HD is a fatal, incurable, genetic neurological disease that usually develops in adulthood and causes abnormal involuntary movements, psychiatric symptoms and dementia. It is caused by a genetic mutation that results in the production of a harmful protein, called mutant huntingtin.
The research team, led by Professor Sarah Tabrizi of the University College London Institute of Neurology, was made up of scientists from UCL, the Novartis Institutes for Biomedical Research and King's College London. They used a new, ultra-sensitive test to measure how much of the harmful protein and its normal counterpart are found in blood cells from HD patients at different stages of the disease. The test, called TR-FRET, uses pairs of antibodies that stick to huntingtin molecules to absorb and emit light of different colours. This enables very tiny amounts of huntingtin to be detected with great accuracy.

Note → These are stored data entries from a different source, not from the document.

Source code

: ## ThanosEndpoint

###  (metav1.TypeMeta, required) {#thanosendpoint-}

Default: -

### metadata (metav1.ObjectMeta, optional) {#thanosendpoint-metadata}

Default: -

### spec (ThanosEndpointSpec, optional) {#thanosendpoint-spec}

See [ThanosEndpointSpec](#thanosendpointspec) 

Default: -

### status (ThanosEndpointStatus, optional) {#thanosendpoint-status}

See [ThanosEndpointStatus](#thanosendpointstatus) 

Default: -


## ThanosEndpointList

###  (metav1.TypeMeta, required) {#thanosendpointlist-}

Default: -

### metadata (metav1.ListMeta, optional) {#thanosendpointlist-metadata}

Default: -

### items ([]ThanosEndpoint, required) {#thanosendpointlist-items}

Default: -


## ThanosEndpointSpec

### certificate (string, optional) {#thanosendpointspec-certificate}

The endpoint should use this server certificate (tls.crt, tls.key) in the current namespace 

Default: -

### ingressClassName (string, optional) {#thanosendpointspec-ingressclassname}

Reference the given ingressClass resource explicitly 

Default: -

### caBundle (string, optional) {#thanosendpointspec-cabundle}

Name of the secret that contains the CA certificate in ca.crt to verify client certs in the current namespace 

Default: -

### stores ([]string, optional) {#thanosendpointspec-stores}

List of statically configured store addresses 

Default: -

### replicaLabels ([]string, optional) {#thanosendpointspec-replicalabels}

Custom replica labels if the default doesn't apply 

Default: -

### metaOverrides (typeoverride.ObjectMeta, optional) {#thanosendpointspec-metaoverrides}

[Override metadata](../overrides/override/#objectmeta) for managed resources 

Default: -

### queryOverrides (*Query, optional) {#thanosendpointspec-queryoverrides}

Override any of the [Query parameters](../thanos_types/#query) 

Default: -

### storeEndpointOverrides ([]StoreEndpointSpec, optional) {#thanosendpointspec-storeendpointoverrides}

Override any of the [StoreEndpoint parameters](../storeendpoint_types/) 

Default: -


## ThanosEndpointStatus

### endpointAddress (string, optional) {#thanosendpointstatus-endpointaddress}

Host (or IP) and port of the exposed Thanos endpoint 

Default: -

The researchers found that levels of the harmful mutant huntingtin protein built up gradually over the course of the disease, from before the patients show any symptoms onwards. HD causes the brain to shrink more rapidly than normal, as measured using MRI scans.
Surprisingly, the amount of mutant protein in white blood cells corresponded to the rate of brain shrinkage. This is the first time a blood test has been able to predict brain shrinkage in a neurodegenerative disease. Levels of the normal huntingtin protein, on the other hand, stayed constant throughout the disease.
The team went on to demonstrate that small fragments of the most toxic part of the protein were slowly building-up in the white blood cells - the first time this has been demonstrated in cells from human HD patients.